El debate sobre la prostitución, que está hoy irremediablemente unido al que pone el foco en una pornografía que se ha convertido en la peor escuela de sexualidad imaginable, nos lleva a su vez a preguntarnos por el modelo de sexualidad que los hombres seguimos teniendo como modelo. Una sexualidad en la que, como en otros muchos espacios, nos seguimos considerando los importantes, que se convierte en herramienta de (re)afirmación de nuestra virilidad y en la que ejercemos y expresamos dominio sobre las mujeres, cuyos cuerpos y deseos distan de ser concebidos como equivalentes a los nuestros. Ellas continúan siendo las sujetas disponibles, marcadas por la ley del agrado y en gran medida deshumanizadas por unos hombres que, de esta manera, logramos desconectar moralmente de las acciones lesivas sobre la dignidad de esas a las que percibimos como “idénticas” a nuestro servicio. Desde esta perspectiva, la sexualidad masculina es un problema político porque expresa relaciones de poder, incide en la percepción social de lo que se entiende por hombre y mujer, y reproduce al tiempo que alimenta violencias de todo tipo. Esas que justamente ahora la pornografía masivamente consumida por Internet nos pretende vender como una expresión más de la sexualidad, cuando no son más que formas de violencia sexual.

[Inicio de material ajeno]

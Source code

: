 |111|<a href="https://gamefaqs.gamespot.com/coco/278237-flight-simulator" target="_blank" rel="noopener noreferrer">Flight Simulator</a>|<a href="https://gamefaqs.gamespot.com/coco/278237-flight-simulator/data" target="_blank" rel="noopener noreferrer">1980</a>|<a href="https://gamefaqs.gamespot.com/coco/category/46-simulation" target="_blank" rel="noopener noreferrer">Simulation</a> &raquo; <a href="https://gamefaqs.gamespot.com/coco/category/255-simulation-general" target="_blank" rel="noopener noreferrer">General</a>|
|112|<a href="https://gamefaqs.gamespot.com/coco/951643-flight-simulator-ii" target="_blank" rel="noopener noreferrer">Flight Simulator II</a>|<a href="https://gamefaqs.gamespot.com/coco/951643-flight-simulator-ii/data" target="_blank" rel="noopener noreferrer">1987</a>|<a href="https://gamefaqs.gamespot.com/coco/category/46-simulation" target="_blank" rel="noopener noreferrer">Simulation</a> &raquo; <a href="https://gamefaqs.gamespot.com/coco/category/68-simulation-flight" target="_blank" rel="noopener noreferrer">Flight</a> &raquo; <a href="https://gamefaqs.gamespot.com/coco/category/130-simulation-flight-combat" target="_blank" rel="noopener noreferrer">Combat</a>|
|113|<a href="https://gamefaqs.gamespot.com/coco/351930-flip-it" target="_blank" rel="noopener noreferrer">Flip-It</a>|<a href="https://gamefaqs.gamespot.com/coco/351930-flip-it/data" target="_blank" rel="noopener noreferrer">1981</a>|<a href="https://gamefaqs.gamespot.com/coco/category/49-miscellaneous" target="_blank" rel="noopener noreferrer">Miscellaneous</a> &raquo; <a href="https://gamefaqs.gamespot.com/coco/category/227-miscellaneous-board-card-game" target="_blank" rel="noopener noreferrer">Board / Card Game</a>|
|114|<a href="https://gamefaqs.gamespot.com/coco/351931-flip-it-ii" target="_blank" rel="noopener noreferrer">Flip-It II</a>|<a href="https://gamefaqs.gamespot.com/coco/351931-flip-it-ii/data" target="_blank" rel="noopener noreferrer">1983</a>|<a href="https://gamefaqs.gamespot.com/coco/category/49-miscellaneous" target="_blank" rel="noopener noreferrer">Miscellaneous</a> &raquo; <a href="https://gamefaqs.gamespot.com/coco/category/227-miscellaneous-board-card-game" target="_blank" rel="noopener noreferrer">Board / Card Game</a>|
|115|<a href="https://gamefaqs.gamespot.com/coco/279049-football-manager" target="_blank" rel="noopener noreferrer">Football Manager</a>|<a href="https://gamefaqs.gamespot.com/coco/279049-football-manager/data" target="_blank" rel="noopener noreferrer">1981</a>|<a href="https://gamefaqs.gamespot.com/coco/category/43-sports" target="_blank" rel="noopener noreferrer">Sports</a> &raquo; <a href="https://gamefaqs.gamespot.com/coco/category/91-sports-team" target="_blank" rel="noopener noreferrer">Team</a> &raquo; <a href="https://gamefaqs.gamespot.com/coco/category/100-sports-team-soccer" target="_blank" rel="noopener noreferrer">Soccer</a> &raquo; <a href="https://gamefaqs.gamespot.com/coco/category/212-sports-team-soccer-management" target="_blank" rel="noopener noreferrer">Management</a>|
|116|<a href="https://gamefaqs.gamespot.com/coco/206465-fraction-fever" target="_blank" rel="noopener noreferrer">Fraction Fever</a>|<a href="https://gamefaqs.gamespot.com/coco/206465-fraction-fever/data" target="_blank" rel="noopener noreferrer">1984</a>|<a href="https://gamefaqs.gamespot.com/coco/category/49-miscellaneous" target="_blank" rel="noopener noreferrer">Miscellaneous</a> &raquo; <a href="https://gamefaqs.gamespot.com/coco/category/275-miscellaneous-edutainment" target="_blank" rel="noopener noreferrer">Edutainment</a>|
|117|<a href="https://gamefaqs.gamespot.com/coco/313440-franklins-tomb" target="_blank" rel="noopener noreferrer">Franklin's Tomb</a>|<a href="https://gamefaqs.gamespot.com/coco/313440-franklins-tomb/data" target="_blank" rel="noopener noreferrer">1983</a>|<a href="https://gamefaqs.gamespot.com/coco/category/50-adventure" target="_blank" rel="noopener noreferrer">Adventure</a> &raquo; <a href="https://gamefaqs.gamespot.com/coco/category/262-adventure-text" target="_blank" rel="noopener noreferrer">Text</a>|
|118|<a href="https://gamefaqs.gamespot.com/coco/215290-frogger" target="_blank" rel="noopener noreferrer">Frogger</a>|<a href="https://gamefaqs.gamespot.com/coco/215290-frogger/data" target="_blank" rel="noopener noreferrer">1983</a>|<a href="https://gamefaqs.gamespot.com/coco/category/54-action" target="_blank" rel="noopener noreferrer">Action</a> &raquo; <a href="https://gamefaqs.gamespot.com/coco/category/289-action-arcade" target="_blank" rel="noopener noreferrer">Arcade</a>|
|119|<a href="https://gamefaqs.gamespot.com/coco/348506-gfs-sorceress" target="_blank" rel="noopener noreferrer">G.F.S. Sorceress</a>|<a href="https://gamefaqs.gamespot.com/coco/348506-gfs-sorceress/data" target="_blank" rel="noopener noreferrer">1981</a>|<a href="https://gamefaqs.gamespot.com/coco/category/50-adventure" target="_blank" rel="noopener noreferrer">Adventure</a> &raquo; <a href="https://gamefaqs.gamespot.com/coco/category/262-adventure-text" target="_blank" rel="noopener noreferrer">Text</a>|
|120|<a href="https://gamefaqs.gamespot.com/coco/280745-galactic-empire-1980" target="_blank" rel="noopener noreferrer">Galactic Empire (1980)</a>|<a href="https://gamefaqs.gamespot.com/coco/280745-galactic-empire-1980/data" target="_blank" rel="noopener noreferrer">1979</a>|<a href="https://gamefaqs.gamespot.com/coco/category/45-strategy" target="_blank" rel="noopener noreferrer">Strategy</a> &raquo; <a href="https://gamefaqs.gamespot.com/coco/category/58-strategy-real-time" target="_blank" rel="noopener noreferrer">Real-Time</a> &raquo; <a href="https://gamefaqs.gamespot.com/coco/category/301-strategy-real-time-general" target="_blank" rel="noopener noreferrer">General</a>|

Los hombres tenemos pendiente una revolución sexual. También quienes nos situamos fuera del marco heteronormativo, porque con frecuencia reproducimos los esquemas que la virilidad falocéntrica nos impuso desde niños. Una revolución que pasa por incorporar a la cama la empatía, la reciprocidad y el disfrute compartido. Que lejos de confundir con posiciones moralistas o puritanas, se apoye en la concepción más liberadora de la sexualidad, tan ligada a los deseos y la imaginación. Un horizonte que pasa por despojarnos de la capa de superhéroes que llevamos puesta incluso cuando estamos desnudos y por no darle tanto valor a la potencia de un órgano viril que hemos convertido en metáfora de nuestro vertical poder. En esto, como en tantas otras cosas, tendríamos que escuchar más a las mujeres, valorar sus deseos y aprender de lo mucho y bien que saben reinventarse. Estoy convencido de que una sexualidad leída y vivida con estas claves sería más satisfactoria, rica y plural. Permitiría desmontar a su vez tantos imaginarios que nos impiden contemplar al Richard Gere de Pretty Woman como un putero. Y nos ayudaría a entender que no estamos ante una guerra de las mujeres contra nosotros, sino ante una propuesta emancipadora también para quienes siempre vivimos la ficción de creernos superiores a ellas.
Como desde hace años canta Guille de La casa azul, ojalá en este “verano del amor” suceda esa revolución que nos salve de un futuro catastrófico, que nos quite el maquillaje con el que disfrazamos nuestra identidad, y que no sea, una vez más, una revolución para nosotros y a costa de ellas. En fin, una revolución sexual que o será compartida o será involución.